(Image courtesy of Fraunhofer IPA)

 

There is growing need for robots that can interact safely with people in everyday situations. These robots have to be able to anticipate the effects of their own actions as well as the actions and needs of the people around them. To achieve this, two streams of research need to merge, one concerned with physical systems specifically designed to interact with unconstrained environments and another focussing on control architectures that explicitly take into account the need to acquire and use experience.

The merging of these two areas has brought about the field of Cognitive Robotics. This is a multi-disciplinary science that draws on research in adaptive robotics as well as cognitive science and artificial intelligence, and often exploits models based on biological cognition.

 

 

Cognitive robots achieve their goals by perceiving their environment, paying attention to the events that matter, planning what to do, anticipating the outcome of their actions and the actions of other agents, and learning from the resultant interaction. They deal with the inherent uncertainty of natural environments by continually learning, reasoning, and sharing their knowledge.

 

 

 

 

A key feature of cognitive robotics is its focus on predictive capabilities to augment immediate sensory-motor experience. Being able to view the world from someone else’s perspective, a cognitive robot can anticipate that person’s intended actions and needs. This applies both during direct interaction (e.g. a robot assisting a surgeon in theatre) and indirect interaction (e.g. a robot stacking shelves in a busy supermarket).

 

 

In cognitive robotics, the robot body is more than just a vehicle for physical manipulation or locomotion: it is a component of the cognitive process.
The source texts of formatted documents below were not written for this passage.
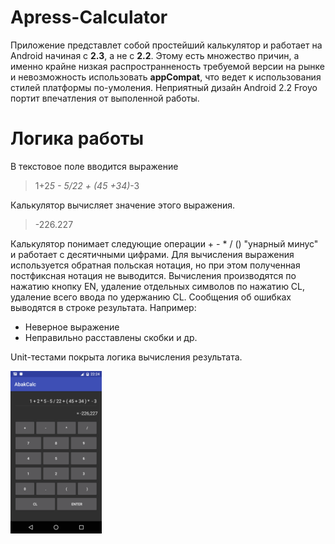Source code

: # Apress-Calculator

Приложение представлет собой простейший калькулятор и работает на Android начиная с **2.3**, а не с **2.2**.
Этому есть множество причин, а именно крайне низкая распространненость требуемой версии на рынке
и невозможность использовать **appCompat**, что ведет к использования стилей платформы по-умоления.
Неприятный дизайн Android 2.2 Froyo портит впечатления от выполенной работы.

# Логика работы

В текстовое поле вводится выражение
> 1+2*5 - 5/22 + (45 +34)*-3

Калькулятор вычисляет значение этого выражения.
> -226.227

Калькулятор понимает следующие операции + - * / () "унарный минус" и работает с десятичными цифрами.
Для вычисления выражения используется обратная польская нотация, но при этом полученная постфиксная нотация не выводится.
Вычисления производятся по нажатию кнопку EN, удаление отдельных символов по нажатию CL, удаление всего ввода по удержанию CL.
Сообщения об ошибках выводятся в строке результата. Например:
- Неверное выражение
- Неправильно расставлены скобки
и др.

Unit-тестами покрыта логика вычисления результата.

![Демонстрация](/art/main-screen.png)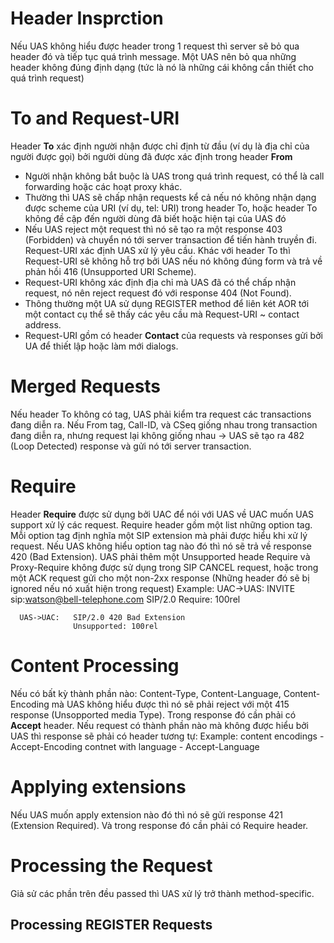 # Header Insprction
Nếu UAS không hiểu được header trong 1 request thì server sẽ bỏ qua header đó và tiếp tục quá trình message. Một UAS nên bỏ qua những header không đúng định dạng (tức là nó là những cái không cần thiết cho quá trình request)
# To and Request-URI
Header **To** xác định người nhận được chỉ định từ đầu (ví dụ là địa chỉ của người được gọi) bởi người dùng đã được xác định trong header **From**
- Người nhận không bắt buộc là UAS trong quá trình request, có thể là call forwarding hoặc các hoạt proxy khác. 
- Thường thì UAS sẽ chấp nhận requests kể cả nếu nó không nhận dạng được scheme của URI (ví dụ, tel: URI) trong header To, hoặc header To không đề cập đến người dùng đã biết hoặc hiện tại của UAS đó
- Nếu UAS reject một request thì nó sẽ tạo ra một response 403 (Forbidden) và chuyển nó tới server transaction để tiến hành truyền đi.
Request-URI xác định UAS xử lý yêu cầu. Khác với header To thì Request-URI sẽ không hỗ trợ bởi UAS nếu nó không đúng form và trả về phản hồi 416 (Unsupported URI Scheme). 
- Request-URI không xác định địa chỉ mà UAS đã có thể chấp nhận request, nó nên reject request đó với response 404 (Not Found). 
- Thông thường một UA sử dụng REGISTER method để liên két AOR tới một contact cụ thể sẽ thấy các yêu cầu mà Request-URI ~ contact address.
- Request-URI gồm có header **Contact** của requests và responses gửi bởi UA để thiết lập hoặc làm mới dialogs.
# Merged Requests
Nếu header To không có tag, UAS phải kiểm tra request các transactions đang diễn ra. 
Nếu From tag, Call-ID, và CSeq giống nhau trong transaction đang diễn ra, nhưng request lại không giống nhau
-> UAS sẽ tạo ra 482 (Loop Detected) response và gửi nó tới server transaction. 
# Require
Header **Require** được sử dụng bởi UAC để nói với UAS về UAC muốn UAS support xử lý các request. Require header gồm một list những option tag.  Mỗi option tag định nghĩa một SIP extension mà phải được hiểu khi xử lý request. 
Nếu UAS không hiểu option tag nào đó thì nó sẽ trả về response 420 (Bad Extension). UAS phải thêm một Unsupported heade
Require và Proxy-Require không được sử dụng trong SIP CANCEL request, hoặc trong một ACK request gửi cho một non-2xx response (Những header đó sẽ bị ignored nếu nó xuất hiện trong request)
Example: 
      UAC->UAS:   INVITE sip:watson@bell-telephone.com SIP/2.0
                  Require: 100rel

      UAS->UAC:   SIP/2.0 420 Bad Extension
                  Unsupported: 100rel
                  
# Content Processing
Nếu có bất kỳ thành phần nào: Content-Type, Content-Language, Content-Encoding mà UAS không hiểu được thì nó sẽ phải reject với một 415 response (Unsopported media Type). Trong response đó cần phải có **Accept** header. Nếu request có thành phần nào mà không được hiểu bởi UAS thì response sẽ phải có header tương tự: 
Example: content encodings - Accept-Encoding
         contnet with language - Accept-Language
# Applying extensions
Nếu UAS muốn apply extension nào đó thì nó sẽ gửi response 421 (Extension Required). Và trong response đó cần phải có Require header.
# Processing the Request
Giả sử các phần trên đều passed thì UAS xử lý trở thành method-specific. 
## Processing REGISTER Requests

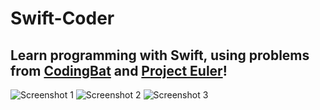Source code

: # Swift-Coder

## Learn programming with Swift, using problems from [CodingBat](https://www.codingbat.com) and [Project Euler](http://projecteuler.net)!

![Screenshot 1](https://i.imgur.com/BMsJ2Ly.png)
![Screenshot 2](https://i.imgur.com/eRmox6R.png)
![Screenshot 3](https://i.imgur.com/UF6HwO9.png)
Thus, cognitive robotics is a form of embodied cognition which exploits the robot’s physical morphology, kinematics, and dynamics, as well as the environment in which it is operating, to achieve its key characteristic of adaptive anticipatory interaction.

 

Mission:

The Technical Committee exists to foster links between the fields of robotics, cognitive science, and artificial intelligence. Our goal is to establish and promote the methodologies and tools required to make the field of cognitive robotics industrially and socially relevant.